**REQUIREMENT:** Where a line below has the string "algorithm" in it, include it in the count, and give that count alone.

**AVAILABLE DATA:**
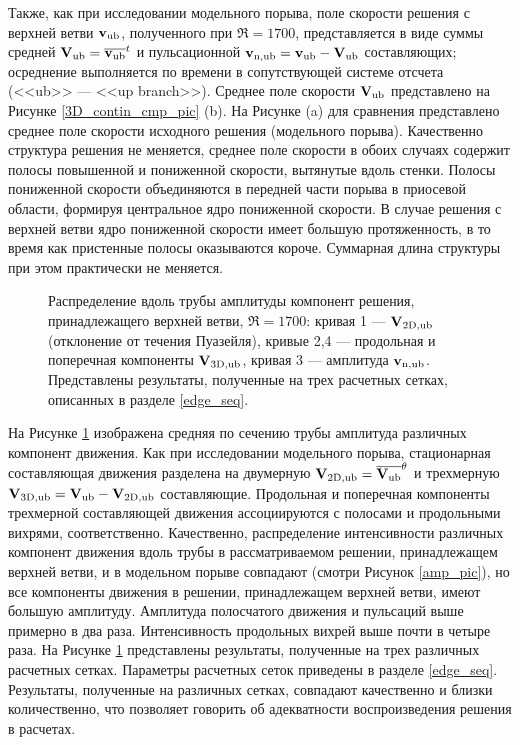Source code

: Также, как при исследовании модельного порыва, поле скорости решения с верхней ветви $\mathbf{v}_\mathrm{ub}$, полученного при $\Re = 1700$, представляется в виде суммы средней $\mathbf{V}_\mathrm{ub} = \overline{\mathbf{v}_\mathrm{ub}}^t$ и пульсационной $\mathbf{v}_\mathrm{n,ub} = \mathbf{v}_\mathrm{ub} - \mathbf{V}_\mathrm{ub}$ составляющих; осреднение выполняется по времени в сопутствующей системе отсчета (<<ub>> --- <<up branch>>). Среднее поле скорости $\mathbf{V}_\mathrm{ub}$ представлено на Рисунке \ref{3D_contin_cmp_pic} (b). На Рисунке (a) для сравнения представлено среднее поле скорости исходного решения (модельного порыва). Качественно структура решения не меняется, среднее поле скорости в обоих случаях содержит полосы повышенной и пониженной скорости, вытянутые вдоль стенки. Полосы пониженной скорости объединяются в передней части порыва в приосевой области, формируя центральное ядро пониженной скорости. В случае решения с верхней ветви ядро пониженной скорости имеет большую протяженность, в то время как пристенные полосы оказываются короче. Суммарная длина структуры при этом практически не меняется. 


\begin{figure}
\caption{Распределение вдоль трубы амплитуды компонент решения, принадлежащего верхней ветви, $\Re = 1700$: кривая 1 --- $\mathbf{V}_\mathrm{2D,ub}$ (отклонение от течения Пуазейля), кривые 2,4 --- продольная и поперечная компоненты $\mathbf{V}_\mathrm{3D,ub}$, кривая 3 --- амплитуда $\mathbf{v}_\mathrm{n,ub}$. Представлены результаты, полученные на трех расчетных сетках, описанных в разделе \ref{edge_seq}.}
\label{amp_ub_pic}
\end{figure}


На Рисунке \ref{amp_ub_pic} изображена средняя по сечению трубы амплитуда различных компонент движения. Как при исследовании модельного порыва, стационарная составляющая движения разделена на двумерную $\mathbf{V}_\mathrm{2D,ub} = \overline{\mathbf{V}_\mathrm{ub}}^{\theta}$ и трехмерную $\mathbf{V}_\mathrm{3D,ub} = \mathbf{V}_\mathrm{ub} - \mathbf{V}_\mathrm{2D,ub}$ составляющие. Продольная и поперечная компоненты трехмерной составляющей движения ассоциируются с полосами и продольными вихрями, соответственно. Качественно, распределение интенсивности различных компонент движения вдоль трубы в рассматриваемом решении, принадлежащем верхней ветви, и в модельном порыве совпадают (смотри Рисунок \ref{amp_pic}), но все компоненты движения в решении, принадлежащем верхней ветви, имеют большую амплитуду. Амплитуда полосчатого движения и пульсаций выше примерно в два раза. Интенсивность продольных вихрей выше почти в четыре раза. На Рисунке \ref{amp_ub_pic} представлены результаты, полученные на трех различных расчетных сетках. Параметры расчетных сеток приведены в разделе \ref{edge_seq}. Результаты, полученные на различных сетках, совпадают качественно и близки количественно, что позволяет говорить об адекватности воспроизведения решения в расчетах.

==

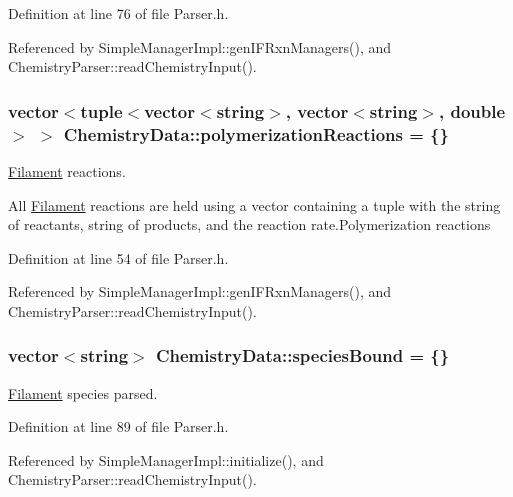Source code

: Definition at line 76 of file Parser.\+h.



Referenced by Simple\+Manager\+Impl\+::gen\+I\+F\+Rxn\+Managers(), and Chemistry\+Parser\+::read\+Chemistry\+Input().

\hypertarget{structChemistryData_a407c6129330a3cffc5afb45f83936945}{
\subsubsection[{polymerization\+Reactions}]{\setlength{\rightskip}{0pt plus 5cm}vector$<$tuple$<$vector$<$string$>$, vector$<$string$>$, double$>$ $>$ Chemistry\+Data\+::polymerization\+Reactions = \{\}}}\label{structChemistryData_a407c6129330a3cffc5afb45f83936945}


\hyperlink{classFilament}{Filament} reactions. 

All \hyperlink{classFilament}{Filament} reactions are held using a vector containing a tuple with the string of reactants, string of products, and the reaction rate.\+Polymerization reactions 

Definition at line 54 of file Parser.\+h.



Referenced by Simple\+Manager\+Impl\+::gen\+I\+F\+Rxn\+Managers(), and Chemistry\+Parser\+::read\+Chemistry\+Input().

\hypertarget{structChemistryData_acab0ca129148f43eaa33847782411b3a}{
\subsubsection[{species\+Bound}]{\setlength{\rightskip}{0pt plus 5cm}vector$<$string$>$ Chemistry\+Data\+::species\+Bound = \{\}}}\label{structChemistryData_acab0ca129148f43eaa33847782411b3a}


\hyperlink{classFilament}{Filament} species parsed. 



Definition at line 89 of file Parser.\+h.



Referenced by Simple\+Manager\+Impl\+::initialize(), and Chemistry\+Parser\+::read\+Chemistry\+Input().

...

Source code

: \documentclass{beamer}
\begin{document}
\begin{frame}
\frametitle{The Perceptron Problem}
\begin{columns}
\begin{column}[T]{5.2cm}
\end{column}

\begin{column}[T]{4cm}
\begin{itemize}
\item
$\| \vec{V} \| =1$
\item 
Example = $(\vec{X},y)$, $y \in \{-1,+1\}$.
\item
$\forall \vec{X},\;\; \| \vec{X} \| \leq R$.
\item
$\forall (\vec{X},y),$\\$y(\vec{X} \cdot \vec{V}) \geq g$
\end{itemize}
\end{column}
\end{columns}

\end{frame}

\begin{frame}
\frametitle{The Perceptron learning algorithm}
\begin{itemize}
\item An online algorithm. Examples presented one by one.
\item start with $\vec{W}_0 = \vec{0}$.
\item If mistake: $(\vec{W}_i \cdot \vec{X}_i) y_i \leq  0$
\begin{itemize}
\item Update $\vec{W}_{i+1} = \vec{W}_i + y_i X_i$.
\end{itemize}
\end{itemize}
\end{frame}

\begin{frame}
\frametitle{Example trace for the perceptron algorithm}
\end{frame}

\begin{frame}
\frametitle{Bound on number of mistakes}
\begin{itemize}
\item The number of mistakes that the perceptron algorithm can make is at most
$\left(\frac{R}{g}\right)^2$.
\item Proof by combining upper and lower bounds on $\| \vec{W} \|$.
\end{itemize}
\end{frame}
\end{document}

**YOUR SOLUTION:** 4